Ni mencionar que aprendí a conducir un auto antes
de los diez. Sobre una almohada, mirando el camino asomando la nariz entre el
volante y sujetándome con fuerza cuando el auto parecía reparar como caballo si
no lograba soltar el pedal del clutch
con la delicadeza necesaria, practiqué junto a mi papi hasta lograr pasar los
topes sin respingos.
Tampoco percibí en mi padre intención alguna de
reclamar cuando el entrenador del equipo de pre-selección nacional decidió
incorporarme al grupo donde los nadadores por mucho me rebasaban en edad.

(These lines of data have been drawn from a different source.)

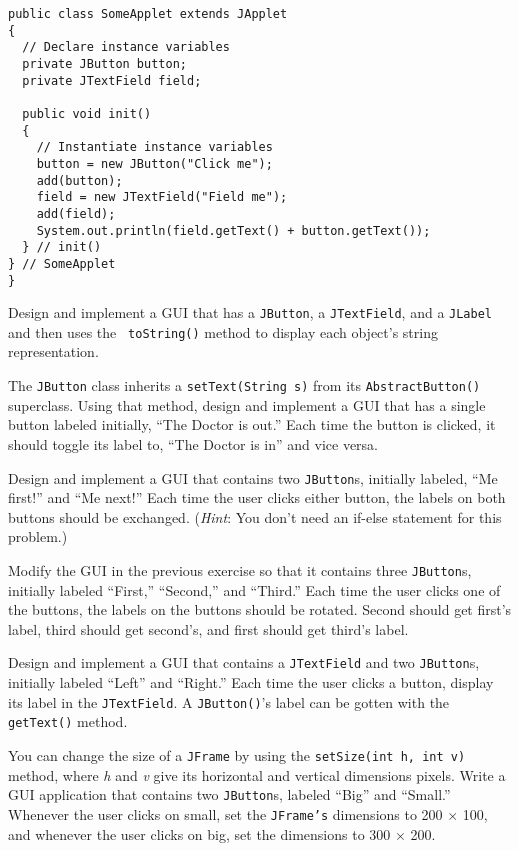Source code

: \begin{EXRtwo}
\begin{jjjlisting}
\begin{lstlisting}
public class SomeApplet extends JApplet
{
  // Declare instance variables
  private JButton button;
  private JTextField field;

  public void init()
  { 
    // Instantiate instance variables
    button = new JButton("Click me");
    add(button);
    field = new JTextField("Field me");
    add(field);
    System.out.println(field.getText() + button.getText());
  } // init()
} // SomeApplet
}
\end{lstlisting}
\end{jjjlisting}
\item  Design and implement a GUI that has a {\tt JButton}, a 
{\tt JTextField}, and a {\tt JLabel} and then uses the {\tt
toString()} method to display each object's string representation.

\item  The {\tt JButton} class inherits a {\tt setText(String s)} 
from its {\tt AbstractButton()} superclass. Using that method, design
and implement a GUI that has a single button labeled initially, ``The
Doctor is out.''  Each time the button is clicked, it should toggle
its label to, ``The Doctor is in'' and vice versa.

\item  Design and implement a GUI that contains
two {\tt JButton}s, initially labeled, ``Me first!'' and ``Me next!''
Each time the user clicks either button, the labels on both buttons
should be exchanged.  ({\it Hint}: You don't need an if-else statement
for this problem.)

\item  Modify the GUI in the previous exercise so that it contains
three {\tt JButton}s, initially labeled ``First,'' ``Second,'' and
``Third.'' Each time the user clicks one of the buttons, the labels
on the buttons should be rotated.  Second should get first's label,
third should get second's, and first should get third's label.

\item  Design and implement a GUI that contains a
{\tt JTextField} and two {\tt JButton}s, initially labeled ``Left''
and ``Right.'' Each time the user clicks a button, display its
label in the {\tt JTextField}. A {\tt JButton()}'s label can be gotten
with the {\tt getText()} method.

\item  You can change the size of a {\tt JFrame} by using the
{\tt setSize(int h, int v)} method, where {\it h} and {\it v} give its horizontal and vertical
dimensions pixels.  Write a GUI application that 
contains two {\tt JButton}s, labeled ``Big'' and ``Small.'' Whenever
the user clicks on small, set the {\tt JFrame's} dimensions to
200 $\times$ 100, and whenever the user clicks on big, set the dimensions
to 300 $\times$ 200.


\end{EXRtwo}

Y cuando mis compañeras de escuela aprendían
algún instrumento o idioma en clases particulares, mi papi no dudó en dejarme
aprender piano, acordeón y violín. . . ¡al mismo tiempo!
Poco después de cumplir 19 años, él me dejó
partir de casa –aún a sabiendas de que enfilaba mi futuro al error – y tras
cumplir los 20, no intentó persuadirme para volver y dejándome luchar para
aprender a ser económicamente independiente.
Seguramente alguien podría poner en duda su
responsabilidad como padre o sus criterios pedagógicos. Pero yo –al mirar atrás
–descubro algo mucho más que un acierto educativo. En cada “descabellada”
decisión, mi papi me enviaba un indudable mensaje: ¡Tú puedes! ¡Yo confío en
ti!
Y esa confianza de mi padre –que no dejó espacio
a la duda –que me aseguraba que podría resolver lo que me propusiera o que me
levantaría de cualquier tropiezo, esta noche me susurra algo al oído: ¡Hija, tú
puedes!
Entonces pienso en Dios –mi Padre celestial que
decidió quitarme a mi padre terrenal –y lo imagino recordándome que, si Él
decidió hacerlo así, es porque también está seguro que. . . ¡yo puedo!
Hay días, confieso, que odio hasta la idea de no
tener a mi papi conmigo. La nostalgia se me pega al alma como sopor de verano
en el desierto y no soy capaz de integrarme al mundo de los vivos. ¡Su ausencia
es tan grande que me vacía la alegría de un solo pensamiento!
Pero esta noche quiero y decido confiar en mi
papi que –sin rendirse –partió en paz. Y decido creer que él, junto con Dios,
sabía que estaba lista para seguir adelante y que sólo tendría que recordarme ,hablándome a través de los recuerdos, que. . .¡Siempre he podido!
Si tú creíste que yo podía vivir sin ti, papi. . . ¡YO PODRÉ PORQUE PUEDO!